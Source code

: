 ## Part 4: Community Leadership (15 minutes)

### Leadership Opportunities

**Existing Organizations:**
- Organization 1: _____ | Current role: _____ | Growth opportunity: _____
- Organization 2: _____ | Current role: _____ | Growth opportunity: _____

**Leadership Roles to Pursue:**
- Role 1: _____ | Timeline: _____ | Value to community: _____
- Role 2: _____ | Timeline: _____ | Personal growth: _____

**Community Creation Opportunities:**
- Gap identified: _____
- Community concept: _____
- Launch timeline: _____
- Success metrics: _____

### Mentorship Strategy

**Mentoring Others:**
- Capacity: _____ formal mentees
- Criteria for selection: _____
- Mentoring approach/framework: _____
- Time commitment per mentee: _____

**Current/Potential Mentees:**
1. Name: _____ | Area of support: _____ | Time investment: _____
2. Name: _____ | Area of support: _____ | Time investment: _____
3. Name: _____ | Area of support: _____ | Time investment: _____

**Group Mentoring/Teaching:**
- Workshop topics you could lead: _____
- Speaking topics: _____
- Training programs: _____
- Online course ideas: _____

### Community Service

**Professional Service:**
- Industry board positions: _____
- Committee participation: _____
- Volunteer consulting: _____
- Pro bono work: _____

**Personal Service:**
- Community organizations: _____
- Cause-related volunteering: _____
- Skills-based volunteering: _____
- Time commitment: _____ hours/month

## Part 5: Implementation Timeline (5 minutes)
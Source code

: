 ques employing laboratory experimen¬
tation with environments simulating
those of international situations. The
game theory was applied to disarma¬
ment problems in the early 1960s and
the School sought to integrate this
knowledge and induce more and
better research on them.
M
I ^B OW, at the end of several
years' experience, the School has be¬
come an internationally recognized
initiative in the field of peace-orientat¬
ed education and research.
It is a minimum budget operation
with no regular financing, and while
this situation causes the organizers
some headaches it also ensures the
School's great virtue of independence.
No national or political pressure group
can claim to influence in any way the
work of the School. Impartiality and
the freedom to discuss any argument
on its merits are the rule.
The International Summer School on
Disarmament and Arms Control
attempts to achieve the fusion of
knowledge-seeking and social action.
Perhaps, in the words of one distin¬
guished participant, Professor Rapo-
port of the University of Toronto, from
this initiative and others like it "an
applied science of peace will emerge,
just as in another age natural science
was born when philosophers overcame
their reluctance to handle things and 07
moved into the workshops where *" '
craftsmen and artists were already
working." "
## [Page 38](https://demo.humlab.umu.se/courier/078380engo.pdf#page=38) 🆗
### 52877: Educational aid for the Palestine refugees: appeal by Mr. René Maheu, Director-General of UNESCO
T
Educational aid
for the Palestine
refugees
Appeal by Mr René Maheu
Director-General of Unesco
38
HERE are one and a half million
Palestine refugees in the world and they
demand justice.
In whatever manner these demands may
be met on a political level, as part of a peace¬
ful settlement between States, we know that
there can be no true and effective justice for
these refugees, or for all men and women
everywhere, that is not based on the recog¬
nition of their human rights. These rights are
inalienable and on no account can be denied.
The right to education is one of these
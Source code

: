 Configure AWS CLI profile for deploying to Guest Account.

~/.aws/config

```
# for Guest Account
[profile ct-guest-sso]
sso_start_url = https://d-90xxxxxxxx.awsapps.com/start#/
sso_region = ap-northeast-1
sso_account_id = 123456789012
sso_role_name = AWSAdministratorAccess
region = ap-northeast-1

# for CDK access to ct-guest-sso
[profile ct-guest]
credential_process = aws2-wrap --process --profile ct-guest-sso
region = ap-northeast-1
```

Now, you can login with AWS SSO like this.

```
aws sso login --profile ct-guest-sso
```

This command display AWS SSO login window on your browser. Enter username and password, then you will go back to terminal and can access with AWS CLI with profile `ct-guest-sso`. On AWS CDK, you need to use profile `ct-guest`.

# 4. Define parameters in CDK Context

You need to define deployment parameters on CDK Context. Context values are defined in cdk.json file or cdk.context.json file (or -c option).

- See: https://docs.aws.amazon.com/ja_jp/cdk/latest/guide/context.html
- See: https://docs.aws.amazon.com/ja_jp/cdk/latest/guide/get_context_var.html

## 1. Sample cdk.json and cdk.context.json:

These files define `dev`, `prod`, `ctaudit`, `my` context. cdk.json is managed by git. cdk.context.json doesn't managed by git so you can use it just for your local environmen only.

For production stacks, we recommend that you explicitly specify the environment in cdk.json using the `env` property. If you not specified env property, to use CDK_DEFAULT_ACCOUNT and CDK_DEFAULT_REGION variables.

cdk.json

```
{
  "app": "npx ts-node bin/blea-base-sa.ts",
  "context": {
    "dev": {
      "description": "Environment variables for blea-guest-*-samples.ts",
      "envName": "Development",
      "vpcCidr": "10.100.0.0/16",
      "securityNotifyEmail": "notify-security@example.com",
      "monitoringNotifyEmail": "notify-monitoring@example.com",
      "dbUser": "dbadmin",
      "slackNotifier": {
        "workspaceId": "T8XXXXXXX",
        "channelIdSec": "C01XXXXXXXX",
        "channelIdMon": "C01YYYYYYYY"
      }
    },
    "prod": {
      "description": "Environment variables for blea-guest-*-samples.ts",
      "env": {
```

PROBLEM STATEMENT:
Please say how many lines in the records above contain the word "Palestine", and give only that number.

EXERCISE ANSWER:
3